Saturday, August 20, 2011

João Botelho e Teresa Vilaverde: breve comentário




Apesar de ter achado que as declarações foram mais moderadas do que em tantas outras entrevistas, não posso deixar de salientar algumas pequenas barbaridades, às quais me considero já habituado. E de muitas outras abdiquei. Ver entrevista completa.

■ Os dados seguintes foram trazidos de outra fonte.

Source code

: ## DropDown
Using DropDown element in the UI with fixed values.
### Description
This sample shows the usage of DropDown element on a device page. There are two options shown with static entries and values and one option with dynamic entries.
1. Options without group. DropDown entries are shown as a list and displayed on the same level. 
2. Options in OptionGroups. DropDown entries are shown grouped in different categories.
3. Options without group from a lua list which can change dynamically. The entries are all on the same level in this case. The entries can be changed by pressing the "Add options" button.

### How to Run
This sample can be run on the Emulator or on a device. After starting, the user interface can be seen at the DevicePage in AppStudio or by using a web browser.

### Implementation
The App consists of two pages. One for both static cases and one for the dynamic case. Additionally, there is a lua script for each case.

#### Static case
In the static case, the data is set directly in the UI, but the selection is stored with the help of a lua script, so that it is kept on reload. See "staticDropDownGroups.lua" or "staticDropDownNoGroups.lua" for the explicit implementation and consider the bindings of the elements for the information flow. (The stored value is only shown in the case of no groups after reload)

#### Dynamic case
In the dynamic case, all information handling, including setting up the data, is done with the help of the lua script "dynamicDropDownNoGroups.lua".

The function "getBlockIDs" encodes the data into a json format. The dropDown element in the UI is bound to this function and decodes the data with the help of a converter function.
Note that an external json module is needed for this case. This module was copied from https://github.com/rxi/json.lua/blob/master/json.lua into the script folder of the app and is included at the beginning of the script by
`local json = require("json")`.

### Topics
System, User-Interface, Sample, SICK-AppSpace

"A tendência do cinema seria para a abstracção. Como todas as artes, como a pintura foi. Para as coisas cada vez menos narrativas e mais abstractas e as pessoas não suportam isto. Não suportam essa ideia de abstracção. Eu lembro-me de nos anos 60 ver um filme do Andy Warhol que é uma pessoa, durante quatro horas, a dormir. E é cinema, garanto eu. E o John Giorno a dormir durante quatro horas é cinema. E o cinema ia para uns caminhos e depois foi para outros. É a abstracção, é filmar um prédio durante doze horas. A mudança de luz num prédio, para mim, é muito importante. Portanto, há muitas coisas diferentes e não só uma. A ideia de que é para contar histórias...", João Botelho (A de Autor, TVI 24h, 13 de Agosto).

Aqui, deixo que cada um tire as suas próprias conclusões.

"No ano passado tive uma discussão com a Ministra da Cultura e ela atreveu-se a usar a palavra 'subsidiodependente', que e uma palavra que eu odeio. Primeiro, nunca tive dinheiro para comer e dormir sem fazer nada. Sempre tive dinheiro para trabalhar e para fazer coisas." João Botelho (A de Autor, TVI 24h, 13 de Agosto).

Tendo em conta o que diz depois, se tenciona fazer comparação com França, Espanha, Brasil, Itália, toca a comparar resultados. São, sim, subsidiodependentes e recebem o dinheiro para fazer algo muito perto de nada. Como se admite um trailer e um poster como os do recente Cisne, de Teresa Vilaverde ?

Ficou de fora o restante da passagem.